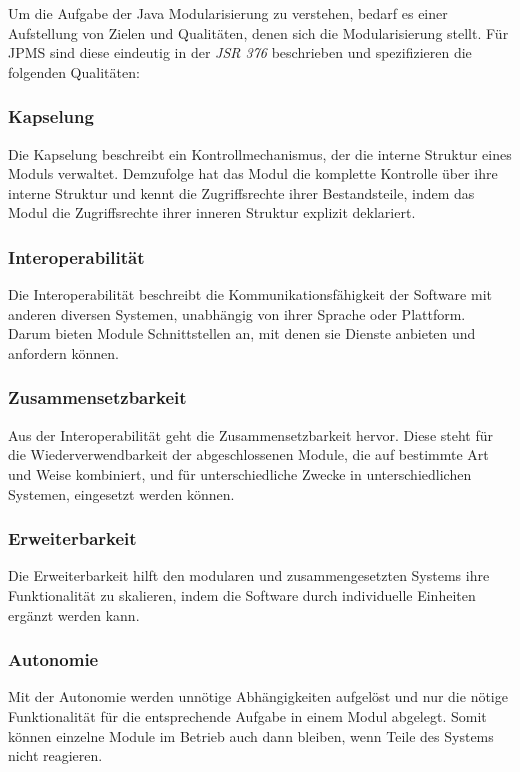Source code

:     Um die Aufgabe der Java Modularisierung zu verstehen, bedarf es einer Aufstellung von Zielen und Qualitäten, denen sich die Modularisierung stellt. Für JPMS sind diese eindeutig in der \textit{JSR 376} \cite{jmsOracle,java9modRevealed} beschrieben und spezifizieren die folgenden Qualitäten:

    \subsubsection{Kapselung}
      Die Kapselung beschreibt ein Kontrollmechanismus, der die interne Struktur eines Moduls verwaltet. Demzufolge hat das Modul die komplette Kontrolle über ihre interne Struktur und kennt die Zugriffsrechte ihrer Bestandsteile, indem das Modul die Zugriffsrechte ihrer inneren Struktur explizit deklariert.

    \subsubsection{Interoperabilität}
      Die Interoperabilität beschreibt die Kommunikationsfähigkeit der Software mit anderen diversen Systemen, unabhängig von ihrer Sprache oder Plattform. Darum bieten Module Schnittstellen an, mit denen sie Dienste anbieten und anfordern können.

    \subsubsection{Zusammensetzbarkeit}
      Aus der Interoperabilität geht die Zusammensetzbarkeit hervor. Diese steht für die Wiederverwendbarkeit der abgeschlossenen Module, die auf bestimmte Art und Weise kombiniert, und für unterschiedliche Zwecke in unterschiedlichen Systemen, eingesetzt werden können.

    \subsubsection{Erweiterbarkeit}
     Die Erweiterbarkeit hilft den modularen und zusammengesetzten Systems ihre Funktionalität zu skalieren, indem die Software durch individuelle Einheiten ergänzt werden kann. 

    \subsubsection{Autonomie}
      Mit der Autonomie werden unnötige Abhängigkeiten aufgelöst und nur die nötige Funktionalität für die entsprechende Aufgabe in einem Modul abgelegt. Somit können einzelne Module im Betrieb auch dann bleiben, wenn Teile des Systems nicht reagieren.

[Task requirements]
Which lines of the listing contain the string "Zusammensetzbarkeit"? Copy every one of them.

[Response to this exercise]
    \subsubsection{Zusammensetzbarkeit}
      Aus der Interoperabilität geht die Zusammensetzbarkeit hervor. Diese steht für die Wiederverwendbarkeit der abgeschlossenen Module, die auf bestimmte Art und Weise kombiniert, und für unterschiedliche Zwecke in unterschiedlichen Systemen, eingesetzt werden können.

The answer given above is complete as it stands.